Your assignment: Since the records include pictures, leave those out while you reproduce exactly and only the lines from the one containing "- 📱 Display" through the one containing "Persoonlijke Mappenstructuur Generator", inclusive.

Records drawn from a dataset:
════════

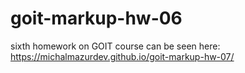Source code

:# goit-markup-hw-06

sixth homework on GOIT course
can be seen here: https://michalmazurdev.github.io/goit-markup-hw-07/
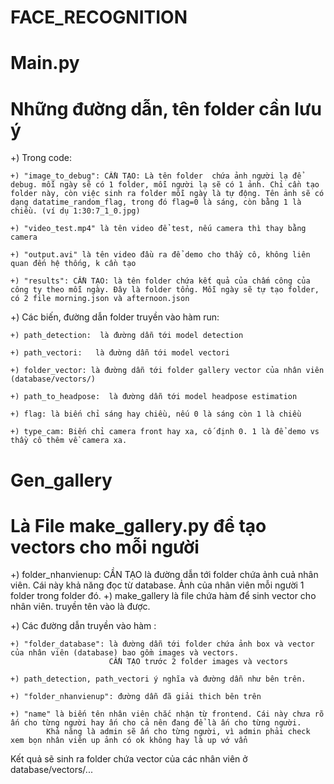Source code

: # FACE_RECOGNITION

# Main.py

# Những đường dẫn, tên folder cần lưu ý

+) Trong code: 

    +) "image_to_debug": CẦN TẠO: Là tên folder  chứa ảnh người lạ để debug. mỗi ngày sẽ có 1 folder, mỗi người lạ sẽ có 1 ảnh. Chỉ cần tạo folder này, còn việc sinh ra folder mỗi ngày là tự động. Tên ảnh sẽ có dạng datatime_random_flag, trong đó flag=0 là sáng, còn bằng 1 là chiều. (ví dụ 1:30:7_1_0.jpg)

    +) "video_test.mp4" là tên video để test, nếu camera thì thay bằng camera

    +) "output.avi" là tên video đầu ra để demo cho thầy cô, không liên quan đến hệ thống, k cần tạo

    +) "results": CẦN TẠO: là tên folder chứa kết quả của chấm công của công ty theo mỗi ngày. Đây là folder tổng. Mỗi ngày sẽ tự tạo folder, có 2 file morning.json và afternoon.json

+)  Các biến, đường dẫn folder truyền vào hàm run:  

    +) path_detection:  là đường dẫn tới model detection

    +) path_vectori:   là đường dẫn tới model vectori

    +) folder_vector: là đường dẫn tới folder gallery vector của nhân viên (database/vectors/)

    +) path_to_headpose:  là đường dẫn tới model headpose estimation

    +) flag: là biến chỉ sáng hay chiều, nếu 0 là sáng còn 1 là chiều

    +) type_cam: Biến chỉ camera front hay xa, cố định 0. 1 là để demo vs thầy cô thêm về camera xa.


# Gen_gallery
# Là File make_gallery.py để tạo vectors cho mỗi người

+) folder_nhanvienup: CẦN TẠO là đường dẫn tới folder chứa ảnh cuả nhân viên. Cái này khả năng đọc từ database. 
                        Ảnh của nhân viên mỗi người 1 folder trong folder đó. 
+) make_gallery là file chứa hàm để sinh vector cho nhân viên. truyền tên vào là được.

+) Các đường dẫn truyền vào hàm :
    
    +) "folder_database": là đường dẫn tới folder chứa ảnh box và vector của nhân viên (database) bao gồm images và vectors. 
                          CẦN TẠO trước 2 folder images và vectors
    
    +) path_detection, path_vectori ý nghĩa và đường dẫn như bên trên.
    
    +) "folder_nhanvienup": đường dẫn đã giải thich bên trên

    +) "name" là biến tên nhân viên chắc nhận từ frontend. Cái này chưa rõ ấn cho từng người hay ấn cho cả nên đang để là ấn cho từng người.
            Khả năng là admin sẽ ấn cho từng người, vì admin phải check xem bọn nhân viên up ảnh có ok không hay là up vớ vẩn

Kết quả sẽ sinh ra folder chứa vector của các nhân viên ở database/vectors/...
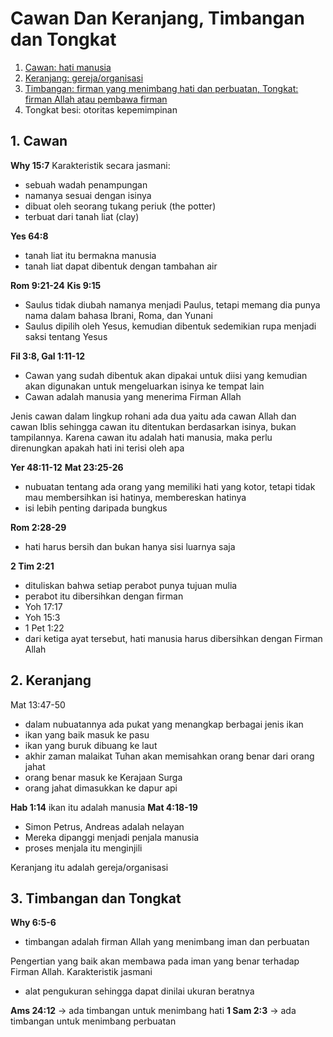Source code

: # Cawan Dan Keranjang, Timbangan dan Tongkat
1. [Cawan: hati manusia](https://github.com/setiadijoe/KelasCenter154/blob/main/Perumpamaan%20Cawan%20Dan%20Keranjang%2C%20Timbangan%20dan%20Tongkat.md#1-cawan)
2. [Keranjang: gereja/organisasi](https://github.com/setiadijoe/KelasCenter154/blob/main/Perumpamaan%20Cawan%20Dan%20Keranjang%2C%20Timbangan%20dan%20Tongkat.md#2-keranjang)
3. [Timbangan: firman yang menimbang hati dan perbuatan, Tongkat: firman Allah atau pembawa firman](https://github.com/setiadijoe/KelasCenter154/blob/main/Perumpamaan%20Cawan%20Dan%20Keranjang%2C%20Timbangan%20dan%20Tongkat.md#3-timbangan-dan-tongkat)
4. Tongkat besi: otoritas kepemimpinan

## 1. Cawan
**Why 15:7**
Karakteristik secara jasmani:
- sebuah wadah penampungan
- namanya sesuai dengan isinya
- dibuat oleh seorang tukang periuk (the potter)
- terbuat dari tanah liat (clay)

**Yes 64:8**
- tanah liat itu bermakna manusia
- tanah liat dapat dibentuk dengan tambahan air

**Rom 9:21-24**
**Kis 9:15**
- Saulus tidak diubah namanya menjadi Paulus, tetapi memang dia punya nama dalam bahasa Ibrani, Roma, dan Yunani
- Saulus dipilih oleh Yesus, kemudian dibentuk sedemikian rupa menjadi saksi tentang Yesus

**Fil 3:8, Gal 1:11-12**
- Cawan yang sudah dibentuk akan dipakai untuk diisi yang kemudian akan digunakan untuk mengeluarkan isinya ke tempat lain
- Cawan adalah manusia yang menerima Firman Allah

Jenis cawan dalam lingkup rohani ada dua yaitu ada cawan Allah dan cawan Iblis sehingga cawan itu ditentukan berdasarkan isinya, bukan tampilannya. Karena cawan itu adalah hati manusia, maka perlu direnungkan apakah hati ini terisi oleh apa

**Yer 48:11-12**
**Mat 23:25-26**
- nubuatan tentang ada orang yang memiliki hati yang kotor, tetapi tidak mau membersihkan isi hatinya, membereskan hatinya
- isi lebih penting daripada bungkus

**Rom 2:28-29**
- hati harus bersih dan bukan hanya sisi luarnya saja

**2 Tim 2:21**
- dituliskan bahwa setiap perabot punya tujuan mulia
- perabot itu dibersihkan dengan firman
- Yoh 17:17
- Yoh 15:3
- 1 Pet 1:22
- dari ketiga ayat tersebut, hati manusia harus dibersihkan dengan Firman Allah

## 2. Keranjang
Mat 13:47-50
- dalam nubuatannya ada pukat yang menangkap berbagai jenis ikan
- ikan yang baik masuk ke pasu
- ikan yang buruk dibuang ke laut
- akhir zaman malaikat Tuhan akan memisahkan orang benar dari orang jahat
- orang benar masuk ke Kerajaan Surga
- orang jahat dimasukkan ke dapur api

**Hab 1:14** ikan itu adalah manusia
**Mat 4:18-19**
- Simon Petrus, Andreas adalah nelayan
- Mereka dipanggi menjadi penjala manusia
- proses menjala itu menginjili

Keranjang itu adalah gereja/organisasi

## 3. Timbangan dan Tongkat
**Why 6:5-6**
- timbangan adalah firman Allah yang menimbang iman dan perbuatan

Pengertian yang baik akan membawa pada iman yang benar terhadap Firman Allah.
Karakteristik jasmani
- alat pengukuran sehingga dapat dinilai ukuran beratnya

**Ams 24:12** -> ada timbangan untuk menimbang hati
**1 Sam 2:3** -> ada timbangan untuk menimbang perbuatan
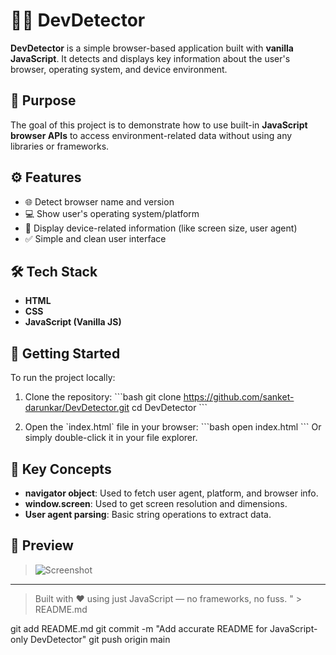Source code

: # 🕵️‍♂️ DevDetector

**DevDetector** is a simple browser-based application built with **vanilla JavaScript**. It detects and displays key information about the user's browser, operating system, and device environment.

## 🎯 Purpose

The goal of this project is to demonstrate how to use built-in **JavaScript browser APIs** to access environment-related data without using any libraries or frameworks.

## ⚙️ Features

- 🌐 Detect browser name and version
- 💻 Show user's operating system/platform
- 📱 Display device-related information (like screen size, user agent)
- ✅ Simple and clean user interface

## 🛠 Tech Stack

- **HTML**
- **CSS**
- **JavaScript (Vanilla JS)**

## 🚀 Getting Started

To run the project locally:

1. Clone the repository:
   \`\`\`bash
   git clone https://github.com/sanket-darunkar/DevDetector.git
   cd DevDetector
   \`\`\`

2. Open the \`index.html\` file in your browser:
   \`\`\`bash
   open index.html
   \`\`\`
   Or simply double-click it in your file explorer.

## 📘 Key Concepts

- **navigator object**: Used to fetch user agent, platform, and browser info.
- **window.screen**: Used to get screen resolution and dimensions.
- **User agent parsing**: Basic string operations to extract data.

## 📸 Preview

> ![Screenshot](https://via.placeholder.com/600x300.png?text=DevDetector+Preview)

---

> Built with ❤️ using just JavaScript — no frameworks, no fuss.
" > README.md

git add README.md
git commit -m "Add accurate README for JavaScript-only DevDetector"
git push origin main
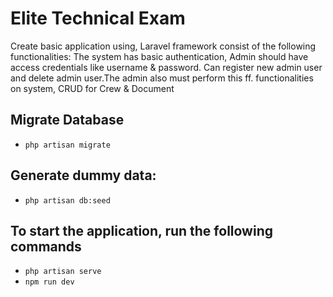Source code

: # Elite Technical Exam

Create basic application using, Laravel framework consist of the following functionalities:
The system has basic authentication, Admin should have access credentials like username & password. Can register new admin user and delete admin user.The admin also must perform this ff. functionalities on system, CRUD for Crew & Document

## Migrate Database 
- `php artisan migrate`

## Generate dummy data: 
- `php artisan db:seed`


## To start the application, run the following commands
- `php artisan serve`
- `npm run dev`
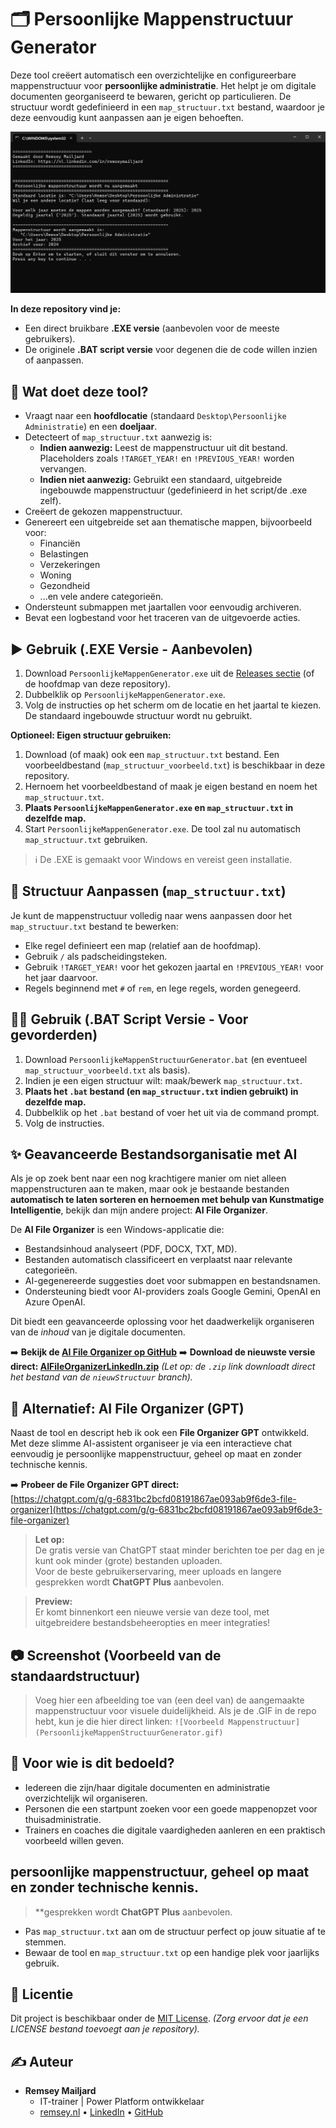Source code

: # 🗂️ Persoonlijke Mappenstructuur Generator

Deze tool creëert automatisch een overzichtelijke en configureerbare mappenstructuur voor **persoonlijke administratie**. Het helpt je om digitale documenten georganiseerd te bewaren, gericht op particulieren. De structuur wordt gedefinieerd in een `map_structuur.txt` bestand, waardoor je deze eenvoudig kunt aanpassen aan je eigen behoeften.

![Demonstratie Persoonlijke Mappen Generator](https://github.com/RemseyMailjard/PersoonlijkeMappenGenerator/raw/main/PersoonlijkeMappenStructuurGenerator.gif)


**In deze repository vind je:**
*   Een direct bruikbare **.EXE versie** (aanbevolen voor de meeste gebruikers).
*   De originele **.BAT script versie** voor degenen die de code willen inzien of aanpassen.

## 📁 Wat doet deze tool?

*   Vraagt naar een **hoofdlocatie** (standaard `Desktop\Persoonlijke Administratie`) en een **doeljaar**.
*   Detecteert of `map_structuur.txt` aanwezig is:
    *   **Indien aanwezig:** Leest de mappenstructuur uit dit bestand. Placeholders zoals `!TARGET_YEAR!` en `!PREVIOUS_YEAR!` worden vervangen.
    *   **Indien niet aanwezig:** Gebruikt een standaard, uitgebreide ingebouwde mappenstructuur (gedefinieerd in het script/de .exe zelf).
*   Creëert de gekozen mappenstructuur.
*   Genereert een uitgebreide set aan thematische mappen, bijvoorbeeld voor:
    *   Financiën
    *   Belastingen
    *   Verzekeringen
    *   Woning
    *   Gezondheid
    *   ...en vele andere categorieën.
*   Ondersteunt submappen met jaartallen voor eenvoudig archiveren.
*   Bevat een logbestand voor het traceren van de uitgevoerde acties.

## ▶️ Gebruik (.EXE Versie - Aanbevolen)

1.  Download `PersoonlijkeMappenGenerator.exe` uit de [Releases sectie](https://github.com/GEBRUIKERSNAAM/PersoonlijkeMappenGenerator/releases) (of de hoofdmap van deze repository).
2.  Dubbelklik op `PersoonlijkeMappenGenerator.exe`.
3.  Volg de instructies op het scherm om de locatie en het jaartal te kiezen. De standaard ingebouwde structuur wordt nu gebruikt.

**Optioneel: Eigen structuur gebruiken:**
1.  Download (of maak) ook een `map_structuur.txt` bestand. Een voorbeeldbestand (`map_structuur_voorbeeld.txt`) is beschikbaar in deze repository.
2.  Hernoem het voorbeeldbestand of maak je eigen bestand en noem het `map_structuur.txt`.
3.  **Plaats `PersoonlijkeMappenGenerator.exe` en `map_structuur.txt` in dezelfde map.**
4.  Start `PersoonlijkeMappenGenerator.exe`. De tool zal nu automatisch `map_structuur.txt` gebruiken.

> ℹ️ De .EXE is gemaakt voor Windows en vereist geen installatie.

## 🔧 Structuur Aanpassen (`map_structuur.txt`)

Je kunt de mappenstructuur volledig naar wens aanpassen door het `map_structuur.txt` bestand te bewerken:
*   Elke regel definieert een map (relatief aan de hoofdmap).
*   Gebruik `/` als padscheidingsteken.
*   Gebruik `!TARGET_YEAR!` voor het gekozen jaartal en `!PREVIOUS_YEAR!` voor het jaar daarvoor.
*   Regels beginnend met `#` of `rem`, en lege regels, worden genegeerd.

## 🧑‍💻 Gebruik (.BAT Script Versie - Voor gevorderden)

1.  Download `PersoonlijkeMappenStructuurGenerator.bat` (en eventueel `map_structuur_voorbeeld.txt` als basis).
2.  Indien je een eigen structuur wilt: maak/bewerk `map_structuur.txt`.
3.  **Plaats het `.bat` bestand (en `map_structuur.txt` indien gebruikt) in dezelfde map.**
4.  Dubbelklik op het `.bat` bestand of voer het uit via de command prompt.
5.  Volg de instructies.

## ✨ Geavanceerde Bestandsorganisatie met AI

Als je op zoek bent naar een nog krachtigere manier om niet alleen mappenstructuren aan te maken, maar ook je bestaande bestanden **automatisch te laten sorteren en hernoemen met behulp van Kunstmatige Intelligentie**, bekijk dan mijn andere project: **AI File Organizer**.

De **AI File Organizer** is een Windows-applicatie die:
*   Bestandsinhoud analyseert (PDF, DOCX, TXT, MD).
*   Bestanden automatisch classificeert en verplaatst naar relevante categorieën.
*   AI-gegenereerde suggesties doet voor submappen en bestandsnamen.
*   Ondersteuning biedt voor AI-providers zoals Google Gemini, OpenAI en Azure OpenAI.

Dit biedt een geavanceerde oplossing voor het daadwerkelijk organiseren van de *inhoud* van je digitale documenten.

➡️ **Bekijk de [AI File Organizer op GitHub](https://github.com/RemseyMailjard/AI-FileOrganizer2/tree/nieuwStructuur)**
➡️ **Download de nieuwste versie direct: [AIFileOrganizerLinkedIn.zip](https://github.com/RemseyMailjard/AI-FileOrganizer2/raw/nieuwStructuur/AIFileOrganizerLinkedIn.zip)**
*(Let op: de `.zip` link downloadt direct het bestand van de `nieuwStructuur` branch).*

## 📂 Alternatief: AI File Organizer (GPT)

Naast de tool en descript heb ik ook een **File Organizer GPT** ontwikkeld.  
Met deze slimme AI-assistent organiseer je via een interactieve chat eenvoudig je persoonlijke mappenstructuur, geheel op maat en zonder technische kennis.

➡️ **Probeer de File Organizer GPT direct:**  
[https://chatgpt.com/g/g-6831bc2bcfd08191867ae093ab9f6de3-file-organizer](https://chatgpt.com/g/g-6831bc2bcfd08191867ae093ab9f6de3-file-organizer)

> **Let op:**  
> De gratis versie van ChatGPT staat minder berichten toe per dag en je kunt ook minder (grote) bestanden uploaden.  
> Voor de beste gebruikerservaring, meer uploads en langere gesprekken wordt **ChatGPT Plus** aanbevolen.

> **Preview:**  
> Er komt binnenkort een nieuwe versie van deze tool, met uitgebreidere bestandsbeheeropties en meer integraties!
>
> 

## 📷 Screenshot (Voorbeeld van de standaardstructuur)

> Voeg hier een afbeelding toe van (een deel van) de aangemaakte mappenstructuur voor visuele duidelijkheid. Als je de .GIF in de repo hebt, kun je die hier direct linken:
> `![Voorbeeld Mappenstructuur](PersoonlijkeMappenStructuurGenerator.gif)`

## 📌 Voor wie is dit bedoeld?

*   Iedereen die zijn/haar digitale documenten en administratie overzichtelijk wil organiseren.
*   Personen die een startpunt zoeken voor een goede mappenopzet voor thuisadministratie.
*   Trainers en coaches die digitale vaardigheden aanleren en een praktisch voorbeeld willen geven.

## persoonlijke mappenstructuur, geheel op maat en zonder technische kennis.

> **gesprekken wordt **ChatGPT Plus** aanbevolen.


*   Pas `map_structuur.txt` aan om de structuur perfect op jouw situatie af te stemmen.
*   Bewaar de tool en `map_structuur.txt` op een handige plek voor jaarlijks gebruik.

## 📜 Licentie

Dit project is beschikbaar onder de [MIT License](LICENSE). *(Zorg ervoor dat je een LICENSE bestand toevoegt aan je repository).*

## ✍️ Auteur

*   **Remsey Mailjard**
    *   IT-trainer | Power Platform ontwikkelaar
    *   [remsey.nl](https://remsey.nl) • [LinkedIn](https://nl.linkedin.com/in/remseymailjard) • [GitHub](https://github.com/RemseyMailjard)
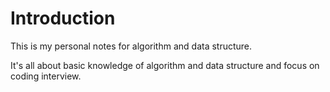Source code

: Introduction
=======

This is my personal notes for algorithm and data structure. 

It's all about basic knowledge of algorithm and data structure and focus on coding interview.
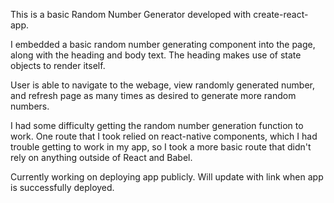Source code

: This is a basic Random Number Generator developed with create-react-app.

I embedded a basic random number generating component into the page, along with the heading and body text. The heading makes use of state objects to render itself.

User is able to navigate to the webage, view randomly generated number, and refresh page as many times as desired to generate more random numbers.

I had some difficulty getting the random number generation function to work. One route that I took relied on react-native components, which I had trouble getting to work in my app, so I took a more basic route that didn't rely on anything outside of React and Babel.

Currently working on deploying app publicly. Will update with link when app is successfully deployed.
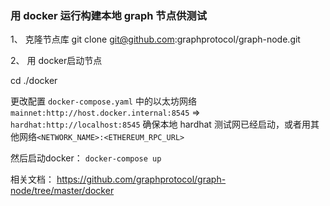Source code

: ### 用 docker 运行构建本地 graph 节点供测试

1、 克隆节点库
git clone git@github.com:graphprotocol/graph-node.git

2、 用 docker启动节点

cd ./docker

更改配置 `docker-compose.yaml` 中的以太坊网络
`mainnet:http://host.docker.internal:8545` => `hardhat:http://localhost:8545`
确保本地 hardhat 测试网已经启动，或者用其他网络`<NETWORK_NAME>:<ETHEREUM_RPC_URL>`

然后启动docker： `docker-compose up`

相关文档： https://github.com/graphprotocol/graph-node/tree/master/docker
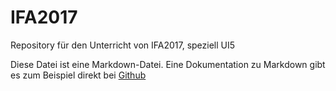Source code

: # IFA2017
Repository für den Unterricht von IFA2017, speziell UI5

Diese Datei ist eine Markdown-Datei. Eine Dokumentation zu Markdown gibt es zum Beispiel direkt bei [Github](https://github.com/adam-p/markdown-here/wiki/Markdown-Cheatsheet)
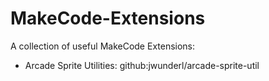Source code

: # MakeCode-Extensions
A collection of useful MakeCode Extensions:
- Arcade Sprite Utilities: github:jwunderl/arcade-sprite-util
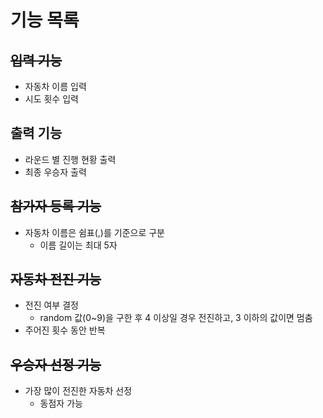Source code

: # 기능 목록
## ~~입력 기능~~
- 자동차 이름 입력
- 시도 횟수 입력

## 출력 기능
- 라운드 별 진행 현황 출력
- 최종 우승자 출력

## ~~참가자 등록 기능~~
- 자동차 이름은 쉼표(,)를 기준으로 구분
  - 이름 길이는 최대 5자

## ~~자동차 전진 기능~~
- 전진 여부 결정
  - random 값(0~9)을 구한 후 4 이상일 경우 전진하고, 3 이하의 값이면 멈춤
- 주어진 횟수 동안 반복

## ~~우승자 선정 기능~~
- 가장 많이 전진한 자동차 선정
  - 동점자 가능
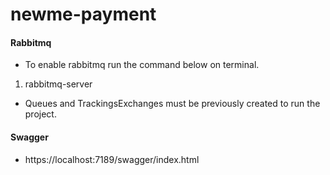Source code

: # newme-payment

#### Rabbitmq
- To enable rabbitmq run the command below on terminal.

1. rabbitmq-server

- Queues and TrackingsExchanges must be previously created to run the project.

#### Swagger
- https://localhost:7189/swagger/index.html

════════

Result of this exercise:
- 📱 Display device-related information (like screen size, user agent)
- ✅ Simple and clean user interface

## 🛠 Tech Stack

- **HTML**
- **CSS**
- **JavaScript (Vanilla JS)**

## 🚀 Getting Started

To run the project locally:

1. Clone the repository:
   \`\`\`bash
   git clone https://github.com/sanket-darunkar/DevDetector.git
   cd DevDetector
   \`\`\`

2. Open the \`index.html\` file in your browser:
   \`\`\`bash
   open index.html
   \`\`\`
   Or simply double-click it in your file explorer.

## 📘 Key Concepts

- **navigator object**: Used to fetch user agent, platform, and browser info.
- **window.screen**: Used to get screen resolution and dimensions.
- **User agent parsing**: Basic string operations to extract data.

## 📸 Preview

> ![Screenshot](https://via.placeholder.com/600x300.png?text=DevDetector+Preview)

---

> Built with ❤️ using just JavaScript — no frameworks, no fuss.
" > README.md

git add README.md
git commit -m "Add accurate README for JavaScript-only DevDetector"
git push origin main
Source code

: # Elite Technical Exam

Create basic application using, Laravel framework consist of the following functionalities:
The system has basic authentication, Admin should have access credentials like username & password. Can register new admin user and delete admin user.The admin also must perform this ff. functionalities on system, CRUD for Crew & Document

## Migrate Database 
- `php artisan migrate`

## Generate dummy data: 
- `php artisan db:seed`


## To start the application, run the following commands
- `php artisan serve`
- `npm run dev`
Source code

: # 🗂️ Persoonlijke Mappenstructuur Generator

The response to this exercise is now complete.